━━━ ENTRIES PROVIDED ━━━

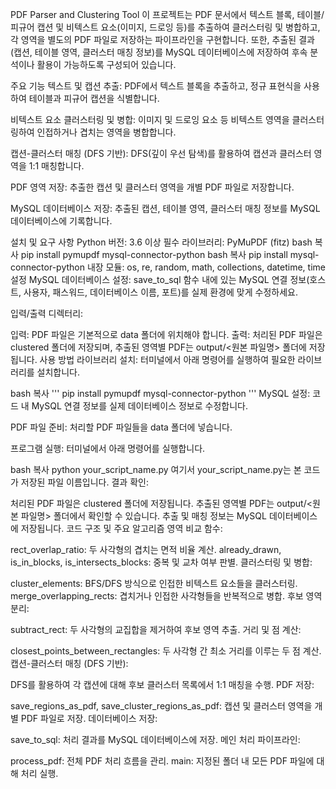PDF Parser and Clustering Tool
이 프로젝트는 PDF 문서에서 텍스트 블록, 테이블/피규어 캡션 및 비텍스트 요소(이미지, 드로잉 등)를 추출하여 클러스터링 및 병합하고, 각 영역을 별도의 PDF 파일로 저장하는 파이프라인을 구현합니다. 또한, 추출된 결과(캡션, 테이블 영역, 클러스터 매칭 정보)를 MySQL 데이터베이스에 저장하여 후속 분석이나 활용이 가능하도록 구성되어 있습니다.

주요 기능
텍스트 및 캡션 추출:
PDF에서 텍스트 블록을 추출하고, 정규 표현식을 사용하여 테이블과 피규어 캡션을 식별합니다.

비텍스트 요소 클러스터링 및 병합:
이미지 및 드로잉 요소 등 비텍스트 영역을 클러스터링하여 인접하거나 겹치는 영역을 병합합니다.

캡션-클러스터 매칭 (DFS 기반):
DFS(깊이 우선 탐색)를 활용하여 캡션과 클러스터 영역을 1:1 매칭합니다.

PDF 영역 저장:
추출한 캡션 및 클러스터 영역을 개별 PDF 파일로 저장합니다.

MySQL 데이터베이스 저장:
추출된 캡션, 테이블 영역, 클러스터 매칭 정보를 MySQL 데이터베이스에 기록합니다.

설치 및 요구 사항
Python 버전: 3.6 이상
필수 라이브러리:
PyMuPDF (fitz)
bash
복사
pip install pymupdf
mysql-connector-python
bash
복사
pip install mysql-connector-python
내장 모듈: os, re, random, math, collections, datetime, time
설정
MySQL 데이터베이스 설정:
save_to_sql 함수 내에 있는 MySQL 연결 정보(호스트, 사용자, 패스워드, 데이터베이스 이름, 포트)를 실제 환경에 맞게 수정하세요.

입력/출력 디렉터리:

입력: PDF 파일은 기본적으로 data 폴더에 위치해야 합니다.
출력: 처리된 PDF 파일은 clustered 폴더에 저장되며, 추출된 영역별 PDF는 output/<원본 파일명> 폴더에 저장됩니다.
사용 방법
라이브러리 설치:
터미널에서 아래 명령어를 실행하여 필요한 라이브러리를 설치합니다.

bash
복사
'''
pip install pymupdf mysql-connector-python
'''
MySQL 설정:
코드 내 MySQL 연결 정보를 실제 데이터베이스 정보로 수정합니다.

PDF 파일 준비:
처리할 PDF 파일들을 data 폴더에 넣습니다.

프로그램 실행:
터미널에서 아래 명령어를 실행합니다.

bash
복사
python your_script_name.py
여기서 your_script_name.py는 본 코드가 저장된 파일 이름입니다.
결과 확인:

처리된 PDF 파일은 clustered 폴더에 저장됩니다.
추출된 영역별 PDF는 output/<원본 파일명> 폴더에서 확인할 수 있습니다.
추출 및 매칭 정보는 MySQL 데이터베이스에 저장됩니다.
코드 구조 및 주요 알고리즘
영역 비교 함수:

rect_overlap_ratio: 두 사각형의 겹치는 면적 비율 계산.
already_drawn, is_in_blocks, is_intersects_blocks: 중복 및 교차 여부 판별.
클러스터링 및 병합:

cluster_elements: BFS/DFS 방식으로 인접한 비텍스트 요소들을 클러스터링.
merge_overlapping_rects: 겹치거나 인접한 사각형들을 반복적으로 병합.
후보 영역 분리:

subtract_rect: 두 사각형의 교집합을 제거하여 후보 영역 추출.
거리 및 점 계산:

closest_points_between_rectangles: 두 사각형 간 최소 거리를 이루는 두 점 계산.
캡션-클러스터 매칭 (DFS 기반):

DFS를 활용하여 각 캡션에 대해 후보 클러스터 목록에서 1:1 매칭을 수행.
PDF 저장:

save_regions_as_pdf, save_cluster_regions_as_pdf: 캡션 및 클러스터 영역을 개별 PDF 파일로 저장.
데이터베이스 저장:

save_to_sql: 처리 결과를 MySQL 데이터베이스에 저장.
메인 처리 파이프라인:

process_pdf: 전체 PDF 처리 흐름을 관리.
main: 지정된 폴더 내 모든 PDF 파일에 대해 처리 실행.
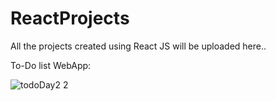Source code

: # ReactProjects
All the projects created using React JS will be uploaded here..

To-Do list WebApp:

![todoDay2 2](https://github.com/SagarBokade/ReactProjects/assets/104986636/b95cb6e4-d3b3-4d1a-8fab-a1ee200f9b0c)
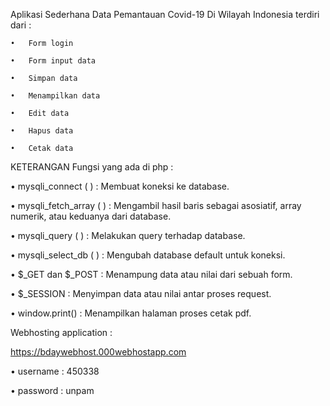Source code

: Aplikasi Sederhana Data Pemantauan Covid-19 Di Wilayah Indonesia terdiri dari :

    •	Form login

    •	Form input data

    •	Simpan data 

    •	Menampilkan data 

    •	Edit data 

    •	Hapus data 

    •	Cetak data



KETERANGAN Fungsi yang ada di php :

•	mysqli_connect ( ) : Membuat koneksi ke database.

•	mysqli_fetch_array ( ) : Mengambil hasil baris sebagai asosiatif, array numerik, atau keduanya dari database.

•	mysqli_query ( ) : Melakukan query terhadap database. 

•	mysqli_select_db ( ) : Mengubah database default untuk koneksi.

•	$_GET dan $_POST : Menampung data atau nilai dari sebuah form. 

•	$_SESSION : Menyimpan data atau nilai antar proses request.

•	window.print() : Menampilkan halaman proses cetak pdf.



Webhosting application :

https://bdaywebhost.000webhostapp.com 

•	username : 450338 

•	password : unpam


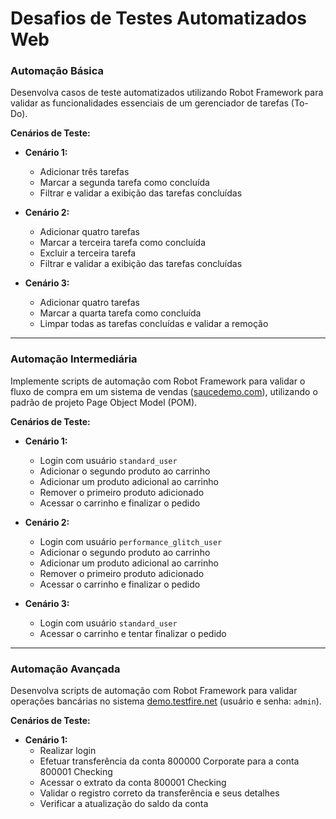 # Desafios de Testes Automatizados Web

### Automação Básica

Desenvolva casos de teste automatizados utilizando Robot Framework para validar as funcionalidades essenciais de um gerenciador de tarefas (To-Do).

**Cenários de Teste:**

- **Cenário 1:**  
  - Adicionar três tarefas  
  - Marcar a segunda tarefa como concluída  
  - Filtrar e validar a exibição das tarefas concluídas

- **Cenário 2:**  
  - Adicionar quatro tarefas  
  - Marcar a terceira tarefa como concluída  
  - Excluir a terceira tarefa  
  - Filtrar e validar a exibição das tarefas concluídas

- **Cenário 3:**  
  - Adicionar quatro tarefas  
  - Marcar a quarta tarefa como concluída  
  - Limpar todas as tarefas concluídas e validar a remoção

---

### Automação Intermediária

Implemente scripts de automação com Robot Framework para validar o fluxo de compra em um sistema de vendas ([saucedemo.com](https://www.saucedemo.com/)), utilizando o padrão de projeto Page Object Model (POM).

**Cenários de Teste:**

- **Cenário 1:**  
  - Login com usuário `standard_user`  
  - Adicionar o segundo produto ao carrinho  
  - Adicionar um produto adicional ao carrinho  
  - Remover o primeiro produto adicionado  
  - Acessar o carrinho e finalizar o pedido

- **Cenário 2:**  
  - Login com usuário `performance_glitch_user`  
  - Adicionar o segundo produto ao carrinho  
  - Adicionar um produto adicional ao carrinho  
  - Remover o primeiro produto adicionado  
  - Acessar o carrinho e finalizar o pedido

- **Cenário 3:**  
  - Login com usuário `standard_user`  
  - Acessar o carrinho e tentar finalizar o pedido

---

### Automação Avançada

Desenvolva scripts de automação com Robot Framework para validar operações bancárias no sistema [demo.testfire.net](https://demo.testfire.net/login.jsp) (usuário e senha: `admin`).

**Cenários de Teste:**

- **Cenário 1:**  
  - Realizar login  
  - Efetuar transferência da conta 800000 Corporate para a conta 800001 Checking  
  - Acessar o extrato da conta 800001 Checking  
  - Validar o registro correto da transferência e seus detalhes  
  - Verificar a atualização do saldo da conta
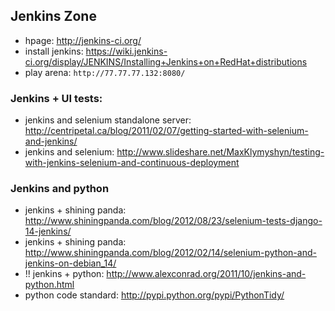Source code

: ## Jenkins Zone

 - hpage: http://jenkins-ci.org/
 - install jenkins: https://wiki.jenkins-ci.org/display/JENKINS/Installing+Jenkins+on+RedHat+distributions
 - play arena: `http://77.77.77.132:8080/`

### Jenkins + UI tests:

 - jenkins and selenium standalone server: http://centripetal.ca/blog/2011/02/07/getting-started-with-selenium-and-jenkins/
 - jenkins and selenium: http://www.slideshare.net/MaxKlymyshyn/testing-with-jenkins-selenium-and-continuous-deployment

### Jenkins and python

 - jenkins + shining panda: http://www.shiningpanda.com/blog/2012/08/23/selenium-tests-django-14-jenkins/
 - jenkins + shining panda: http://www.shiningpanda.com/blog/2012/02/14/selenium-python-and-jenkins-on-debian_14/
 - !! jenkins + python: http://www.alexconrad.org/2011/10/jenkins-and-python.html
 - python code standard: http://pypi.python.org/pypi/PythonTidy/

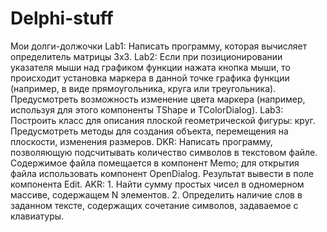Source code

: # Delphi-stuff
Мои долги-должочки
Lab1: Написать программу, которая вычисляет определитель матрицы 3x3.
Lab2: Если при позиционировании указателя мыши над графиком функции нажата кнопка мыши, то происходит установка маркера в данной точке графика функции (например, в виде прямоугольника, круга или треугольника). Предусмотреть возможность изменение цвета маркера (например, используя для этого компоненты TShape и TColorDialog).
Lab3: Построить класс для описания плоской геометрической фигуры: круг. Предусмотреть методы для создания объекта, перемещения на плоскости, изменения размеров.
DKR: Написать программу, позволяющую подсчитывать количество символов в текстовом файле. Содержимое файла помещается в компонент Memo; для открытия файла использовать компонент OpenDialog. Результат вывести в поле компонента Edit.
AKR: 1. Найти сумму простых чисел в одномерном массиве, содержащем N элементов.
2. Определить наличие слов в заданном тексте, содержащих сочетание символов, задаваемое с клавиатуры.
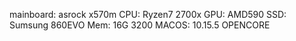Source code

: mainboard: asrock x570m
CPU: Ryzen7 2700x
GPU: AMD590
SSD: Sumsung 860EVO
Mem: 16G 3200
MACOS: 10.15.5
OPENCORE 
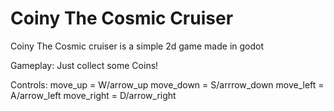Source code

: # Coiny The Cosmic Cruiser
 Coiny The Cosmic cruiser is a simple 2d game made in godot

Gameplay:
Just collect some Coins!

Controls:
move_up = W/arrow_up
move_down = S/arrrow_down
move_left = A/arrow_left
move_right = D/arrow_right
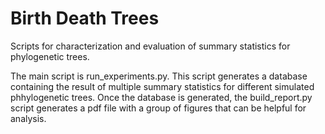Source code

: # Birth Death Trees
Scripts for characterization and evaluation of summary statistics for phylogenetic trees.

The main script is run_experiments.py. This script generates a database containing the result of multiple summary statistics for different simulated phhylogenetic trees. Once the database is generated, the build_report.py script generates a pdf file with a group of figures that can be helpful for analysis.
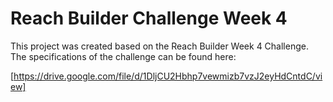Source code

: # Reach Builder Challenge Week 4

This project was created based on the Reach Builder Week 4 Challenge.
The specifications of the challenge can be found here:

[https://drive.google.com/file/d/1DljCU2Hbhp7vewmizb7vzJ2eyHdCntdC/view]
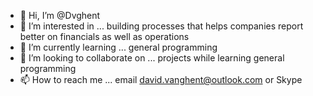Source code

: - 👋 Hi, I’m @Dvghent
- 👀 I’m interested in ... building processes that helps companies report better on financials as well as operations
- 🌱 I’m currently learning ... general programming
- 💞️ I’m looking to collaborate on ... projects while learning general programming
- 📫 How to reach me ... email david.vanghent@outlook.com or Skype

<!---
Dvghent/Dvghent is a ✨ special ✨ repository because its `README.md` (this file) appears on your GitHub profile.
You can click the Preview link to take a look at your changes.
--->
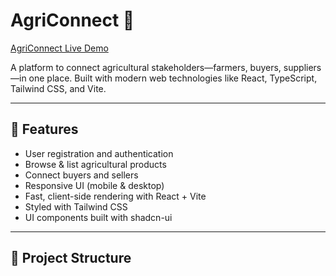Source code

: # AgriConnect 🌱

[AgriConnect Live Demo](https://agriconnect.pranaycode.online/)

A platform to connect agricultural stakeholders—farmers, buyers, suppliers—in one place. Built with modern web technologies like React, TypeScript, Tailwind CSS, and Vite.

---

## 🧰 Features
- User registration and authentication  
- Browse & list agricultural products  
- Connect buyers and sellers  
- Responsive UI (mobile & desktop)  
- Fast, client-side rendering with React + Vite  
- Styled with Tailwind CSS  
- UI components built with shadcn-ui  

---

## 📂 Project Structure



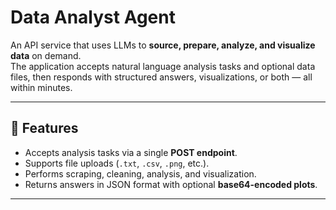 # Data Analyst Agent

An API service that uses LLMs to **source, prepare, analyze, and visualize data** on demand.  
The application accepts natural language analysis tasks and optional data files, then responds with structured answers, visualizations, or both — all within minutes.  

---

## 🚀 Features
- Accepts analysis tasks via a single **POST endpoint**.
- Supports file uploads (`.txt`, `.csv`, `.png`, etc.).
- Performs scraping, cleaning, analysis, and visualization.
- Returns answers in JSON format with optional **base64-encoded plots**.

---
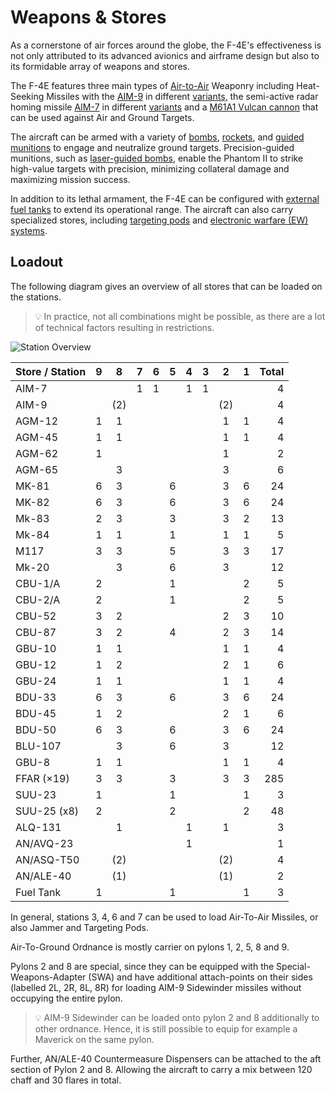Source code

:# Weapons & Stores

As a cornerstone of air forces around the globe, the F-4E's effectiveness is not
only attributed to its advanced avionics and airframe design but also to its
formidable array of weapons and stores.

The F-4E features three main types of [Air-to-Air](./air_to_air/overview.md)
Weaponry including Heat-Seeking Missiles with the [AIM-9](./air_to_air/aim_9.md)
in different [variants,](./air_to_air/aim_9.md#variants) the semi-active radar
homing missile [AIM-7](./air_to_air/aim_7.md) in different
[variants](./air_to_air/aim_7.md#variants) and a
[M61A1 Vulcan cannon](./guns.md#internal-cannon-m61a1-vulcan) that can be used
against Air and Ground Targets.

The aircraft can be armed with a variety of
[bombs](./air_to_ground/bombs/overview.md),
[rockets](./air_to_ground/rockets.md), and
[guided munitions](./air_to_ground/missiles/overview.md) to engage and
neutralize ground targets. Precision-guided munitions, such as
[laser-guided bombs](./air_to_ground/bombs/laser_guided_bombs.md), enable the
Phantom II to strike high-value targets with precision, minimizing collateral
damage and maximizing mission success.

In addition to its lethal armament, the F-4E can be configured with
[external fuel tanks](./tanks.md) to extend its operational range. The aircraft
can also carry specialized stores, including
[targeting pods](./pods.md#anavq-23-pave-spike) and
[electronic warfare (EW) systems](./pods.md#alq-131-ecm-pod).

## Loadout

The following diagram gives an overview of all stores that can be loaded on the
stations.

> 💡 In practice, not all combinations might be possible, as there are a lot of
> technical factors resulting in restrictions.

![Station Overview](../img/stations.jpg)

| Store / Station |  9  |  8  |  7  |  6  |  5  |  4  |  3  |  2  |  1  | Total |
| --------------- | :-: | :-: | :-: | :-: | :-: | :-: | :-: | :-: | :-: | ----: |
| AIM-7           |     |     |  1  |  1  |     |  1  |  1  |     |     |     4 |
| AIM-9           |     | (2) |     |     |     |     |     | (2) |     |     4 |
| AGM-12          |  1  |  1  |     |     |     |     |     |  1  |  1  |     4 |
| AGM-45          |  1  |  1  |     |     |     |     |     |  1  |  1  |     4 |
| AGM-62          |  1  |     |     |     |     |     |     |  1  |     |     2 |
| AGM-65          |     |  3  |     |     |     |     |     |  3  |     |     6 |
| MK-81           |  6  |  3  |     |     |  6  |     |     |  3  |  6  |    24 |
| MK-82           |  6  |  3  |     |     |  6  |     |     |  3  |  6  |    24 |
| Mk-83           |  2  |  3  |     |     |  3  |     |     |  3  |  2  |    13 |
| Mk-84           |  1  |  1  |     |     |  1  |     |     |  1  |  1  |     5 |
| M117            |  3  |  3  |     |     |  5  |     |     |  3  |  3  |    17 |
| Mk-20           |     |  3  |     |     |  6  |     |     |  3  |     |    12 |
| CBU-1/A         |  2  |     |     |     |  1  |     |     |     |  2  |     5 |
| CBU-2/A         |  2  |     |     |     |  1  |     |     |     |  2  |     5 |
| CBU-52          |  3  |  2  |     |     |     |     |     |  2  |  3  |    10 |
| CBU-87          |  3  |  2  |     |     |  4  |     |     |  2  |  3  |    14 |
| GBU-10          |  1  |  1  |     |     |     |     |     |  1  |  1  |     4 |
| GBU-12          |  1  |  2  |     |     |     |     |     |  2  |  1  |     6 |
| GBU-24          |  1  |  1  |     |     |     |     |     |  1  |  1  |     4 |
| BDU-33          |  6  |  3  |     |     |  6  |     |     |  3  |  6  |    24 |
| BDU-45          |  1  |  2  |     |     |     |     |     |  2  |  1  |     6 |
| BDU-50          |  6  |  3  |     |     |  6  |     |     |  3  |  6  |    24 |
| BLU-107         |     |  3  |     |     |  6  |     |     |  3  |     |    12 |
| GBU-8           |  1  |  1  |     |     |     |     |     |  1  |  1  |     4 |
| FFAR (×19)      |  3  |  3  |     |     |  3  |     |     |  3  |  3  |   285 |
| SUU-23          |  1  |     |     |     |  1  |     |     |     |  1  |     3 |
| SUU-25 (x8)     |  2  |     |     |     |  2  |     |     |     |  2  |    48 |
| ALQ-131         |     |  1  |     |     |     |  1  |     |  1  |     |     3 |
| AN/AVQ-23       |     |     |     |     |     |  1  |     |     |     |     1 |
| AN/ASQ-T50      |     | (2) |     |     |     |     |     | (2) |     |     4 |
| AN/ALE-40       |     | (1) |     |     |     |     |     | (1) |     |     2 |
| Fuel Tank       |  1  |     |     |     |  1  |     |     |     |  1  |     3 |

In general, stations 3, 4, 6 and 7 can be used to load Air-To-Air Missiles, or
also Jammer and Targeting Pods.

Air-To-Ground Ordnance is mostly carrier on pylons 1, 2, 5, 8 and 9.

Pylons 2 and 8 are special, since they can be equipped with the
Special-Weapons-Adapter (SWA) and have additional attach-points on their sides
(labelled 2L, 2R, 8L, 8R) for loading AIM-9 Sidewinder missiles without
occupying the entire pylon.

> 💡 AIM-9 Sidewinder can be loaded onto pylon 2 and 8 additionally to other
> ordnance. Hence, it is still possible to equip for example a Maverick on the
> same pylon.

Further, AN/ALE-40 Countermeasure Dispensers can be attached to the aft section
of Pylon 2 and 8. Allowing the aircraft to carry a mix between 120 chaff and 30
flares in total.
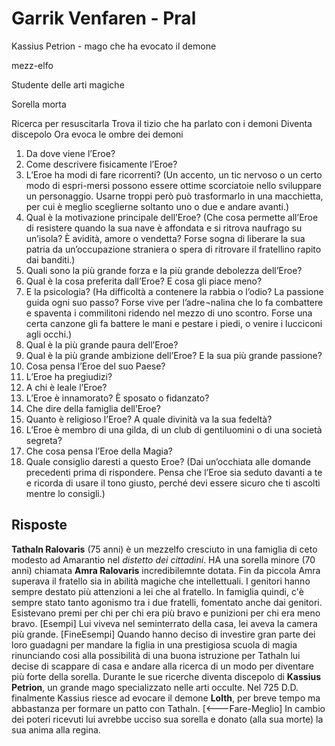# Garrik Venfaren - Pral

Kassius Petrion - mago che ha evocato il demone

mezz-elfo

Studente delle arti magiche

Sorella morta

Ricerca per resuscitarla
Trova il tizio che ha parlato con i demoni
Diventa discepolo
Ora evoca le ombre dei demoni


1.	Da dove viene l’Eroe?
2.	Come descrivere fisicamente l’Eroe?
3.	L’Eroe ha modi di fare ricorrenti? (Un accento, un tic nervoso o un certo modo di espri-mersi possono essere ottime scorciatoie nello sviluppare un personaggio. Usarne troppi però può trasformarlo in una macchietta, per cui è meglio sceglierne soltanto uno o due e andare avanti.)
4.	Qual è la motivazione principale dell’Eroe? (Che cosa permette all’Eroe di resistere quando la sua nave è affondata e si ritrova naufrago su un’isola? È avidità, amore o vendetta? Forse sogna di liberare la sua patria da un’occupazione straniera o spera di ritrovare il fratellino rapito dai banditi.)
5.	Quali sono la più grande forza e la più grande debolezza dell’Eroe?
6.	Qual è la cosa preferita dall’Eroe? E cosa gli piace meno?
7.	E la psicologia? (Ha difficoltà a contenere la rabbia o l’odio? La passione guida ogni suo passo? Forse vive per l’adre¬nalina che lo fa combattere e spaventa i commilitoni ridendo nel mezzo di uno scontro. Forse una certa canzone gli fa battere le mani e pestare i piedi, o venire i lucciconi agli occhi.)
8.	Qual è la più grande paura dell’Eroe?
9.	Qual è la più grande ambizione dell’Eroe? E la sua più grande passione?
10.	Cosa pensa l’Eroe del suo Paese?
11.	L’Eroe ha pregiudizi?
12.	A chi è leale l’Eroe?
13.	L’Eroe è innamorato? È sposato o fidanzato?
14.	Che dire della famiglia dell’Eroe?
15.	Quanto è religioso l’Eroe? A quale divinità va la sua fedeltà?
16.	L’Eroe è membro di una gilda, di un club di gentiluomini o di una società segreta?
17.	Che cosa pensa l’Eroe della Magia?
18.	Quale consiglio daresti a questo Eroe? (Dai un’occhiata alle domande precedenti prima di rispondere. Pensa che l’Eroe sia seduto davanti a te e ricorda di usare il tono giusto, perché devi essere sicuro che ti ascolti mentre lo consigli.)

## Risposte

**Tathaln Ralovaris** (75 anni) è un mezzelfo cresciuto in una famiglia di ceto modesto ad Amarantio nel _distetto dei cittadini_. HA una sorella minore (70 anni) chiamata **Amra Ralovaris** incredibilemnte dotata. Fin da piccola Amra superava il fratello sia in abilità magiche che intellettuali. I genitori hanno sempre destato più attenzioni a lei che al fratello.
In famiglia quindi, c'è sempre stato tanto agonismo tra i due fratelli, fomentato anche dai genitori. Esistevano premi per chi per chi era più bravo e punizioni per chi era meno bravo.
[Esempi]
Lui viveva nel seminterrato della casa, lei aveva la camera più grande.
[FineEsempi]
Quando hanno deciso di investire gran parte dei loro guadagni per mandare la figlia in una prestigiosa scuola di magia rinunciando cosi alla possibilità di una buona istruzione per Tathaln lui decise di scappare di casa e andare alla ricerca di un modo per diventare più forte della sorella.
Durante le sue ricerche diventa discepolo di **Kassius Petrion**, un grande mago specializzato nelle arti occulte. 
Nel 725 D.D. finalmente Kassius riesce ad evocare il demone **Lolth**, per breve tempo ma abbastanza per formare un patto con Tathaln. [<---Fare-Meglio]
In cambio dei poteri ricevuti lui avrebbe ucciso sua sorella e donato (alla sua morte) la sua anima alla regina.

━━━

## [WHAT NEEDS TO BE DONE]
What you need to produce is an exact copy of the entries above, limited to the lines from the one with "The main script" up to and including the one with "Challenge Week 4", without pictures.

## [EXERCISE RESULT]
The main script is run_experiments.py. This script generates a database containing the result of multiple summary statistics for different simulated phhylogenetic trees. Once the database is generated, the build_report.py script generates a pdf file with a group of figures that can be helpful for analysis.
Source code

: # Reach Builder Challenge Week 4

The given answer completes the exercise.